In C++, I am trying to get a handle for the publisher/consumer pattern using a condition_variable
. This is loosely the template I have seen online:
#include <iostream>
#include <thread>
#include <string>
#include <mutex>
#include <queue>
#include <condition_variable>
#include <chrono>
using namespace std;
mutex m;
queue<string> que;
condition_variable cond;
void write(string &&msg) {
unique_lock<mutex> locker(m);
que.push(msg);
locker.unlock();
cond.notify_one();
this_thread::sleep_for(chrono::milliseconds(1));
}
void read() {
while (true) {
unique_lock<mutex> locker(m);
cond.wait(locker);
if (!que.empty()) {
cout << que.front() << endl;
que.pop();
}
locker.unlock();
}
}
void publisher(string &msg) {
for (int i = 0; i < 100; ++i)
write("Publisher: " + msg + ", " + to_string(i));
}
int main() {
string msg = "Hello";
thread pub_thread(publisher, std::ref(msg));
/* The main thread will print the publisher's messages to cout. */
read();
/* Make the main thread wait for the publisher to finish. */
pub_thread.join(); //
return 0;
}
The thing I do not understand is the sleep_for
call on the publisher thread.
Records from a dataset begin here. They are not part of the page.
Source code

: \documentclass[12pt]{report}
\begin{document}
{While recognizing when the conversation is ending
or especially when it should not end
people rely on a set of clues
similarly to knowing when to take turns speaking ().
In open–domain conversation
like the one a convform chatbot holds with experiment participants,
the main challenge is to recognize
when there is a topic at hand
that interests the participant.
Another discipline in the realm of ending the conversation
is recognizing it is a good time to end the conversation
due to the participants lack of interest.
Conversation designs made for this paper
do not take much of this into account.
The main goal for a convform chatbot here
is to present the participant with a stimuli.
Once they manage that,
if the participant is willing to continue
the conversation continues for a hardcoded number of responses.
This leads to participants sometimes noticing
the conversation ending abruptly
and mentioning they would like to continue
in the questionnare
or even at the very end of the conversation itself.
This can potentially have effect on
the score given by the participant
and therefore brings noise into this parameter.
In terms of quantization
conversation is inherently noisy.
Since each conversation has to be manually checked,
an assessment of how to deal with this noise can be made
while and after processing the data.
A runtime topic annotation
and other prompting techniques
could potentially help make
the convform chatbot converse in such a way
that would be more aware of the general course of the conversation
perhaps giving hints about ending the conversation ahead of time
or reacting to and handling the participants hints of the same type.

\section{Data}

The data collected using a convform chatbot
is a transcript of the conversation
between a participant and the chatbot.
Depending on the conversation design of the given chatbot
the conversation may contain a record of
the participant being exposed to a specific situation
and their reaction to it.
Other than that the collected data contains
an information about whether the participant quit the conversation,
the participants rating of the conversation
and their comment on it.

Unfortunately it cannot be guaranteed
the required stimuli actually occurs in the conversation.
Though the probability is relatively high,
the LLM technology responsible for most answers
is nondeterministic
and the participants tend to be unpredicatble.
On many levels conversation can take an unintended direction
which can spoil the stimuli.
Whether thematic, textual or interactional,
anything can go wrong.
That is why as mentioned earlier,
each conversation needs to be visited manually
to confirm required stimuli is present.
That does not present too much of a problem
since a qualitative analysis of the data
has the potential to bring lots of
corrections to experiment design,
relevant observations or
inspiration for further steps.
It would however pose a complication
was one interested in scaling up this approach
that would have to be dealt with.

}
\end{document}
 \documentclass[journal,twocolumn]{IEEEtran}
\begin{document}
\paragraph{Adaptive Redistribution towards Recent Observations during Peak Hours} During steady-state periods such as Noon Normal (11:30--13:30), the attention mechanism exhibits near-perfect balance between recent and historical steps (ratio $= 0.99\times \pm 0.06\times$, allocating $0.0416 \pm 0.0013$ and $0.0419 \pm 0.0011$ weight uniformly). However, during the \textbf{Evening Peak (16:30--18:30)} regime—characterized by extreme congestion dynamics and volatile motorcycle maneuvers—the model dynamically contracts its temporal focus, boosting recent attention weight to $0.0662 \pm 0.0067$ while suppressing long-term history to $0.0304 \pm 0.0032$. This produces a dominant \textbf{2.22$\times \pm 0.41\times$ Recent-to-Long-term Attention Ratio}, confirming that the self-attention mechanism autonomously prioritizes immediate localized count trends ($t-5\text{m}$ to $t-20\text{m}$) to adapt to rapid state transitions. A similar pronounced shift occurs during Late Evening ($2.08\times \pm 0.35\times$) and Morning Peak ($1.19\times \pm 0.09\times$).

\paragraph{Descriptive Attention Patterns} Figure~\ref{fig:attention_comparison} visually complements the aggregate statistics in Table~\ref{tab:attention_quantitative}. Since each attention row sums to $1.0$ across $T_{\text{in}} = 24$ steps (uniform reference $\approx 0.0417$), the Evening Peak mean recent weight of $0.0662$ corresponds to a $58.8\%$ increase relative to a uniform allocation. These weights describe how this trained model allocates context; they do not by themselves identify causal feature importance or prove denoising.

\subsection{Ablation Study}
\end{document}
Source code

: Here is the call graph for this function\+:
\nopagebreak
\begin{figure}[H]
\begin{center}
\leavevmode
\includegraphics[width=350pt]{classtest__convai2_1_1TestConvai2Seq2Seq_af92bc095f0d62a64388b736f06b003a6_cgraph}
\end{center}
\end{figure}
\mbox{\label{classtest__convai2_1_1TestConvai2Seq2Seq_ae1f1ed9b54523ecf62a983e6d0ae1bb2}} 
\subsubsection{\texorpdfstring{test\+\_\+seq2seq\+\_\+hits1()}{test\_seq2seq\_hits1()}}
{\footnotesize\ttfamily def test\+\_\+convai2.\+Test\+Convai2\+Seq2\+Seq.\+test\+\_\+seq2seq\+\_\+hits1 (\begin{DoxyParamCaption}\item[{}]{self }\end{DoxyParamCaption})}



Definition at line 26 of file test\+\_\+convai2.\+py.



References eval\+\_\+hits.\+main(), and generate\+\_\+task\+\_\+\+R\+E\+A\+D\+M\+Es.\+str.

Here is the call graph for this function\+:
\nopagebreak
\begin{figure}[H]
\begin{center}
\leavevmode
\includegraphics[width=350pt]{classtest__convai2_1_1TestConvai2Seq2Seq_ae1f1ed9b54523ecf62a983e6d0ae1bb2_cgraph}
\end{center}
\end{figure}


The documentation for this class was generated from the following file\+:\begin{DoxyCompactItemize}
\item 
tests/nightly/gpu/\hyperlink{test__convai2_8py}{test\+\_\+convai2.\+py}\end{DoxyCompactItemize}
I understand that this is there simply to simulate a "real life" scenario in which the publisher will not be spitting out messages so fast. However, curiously, if I comment out that line, the code does not run to completion. Why is that?
Furthermore, I tried setting the sleep_for time to 0 with the same effect. It seems that the published fundamentally needs to sleep, but I do not understand why.
Bonus points if there is a better pattern which avoids having to put the publisher to sleep...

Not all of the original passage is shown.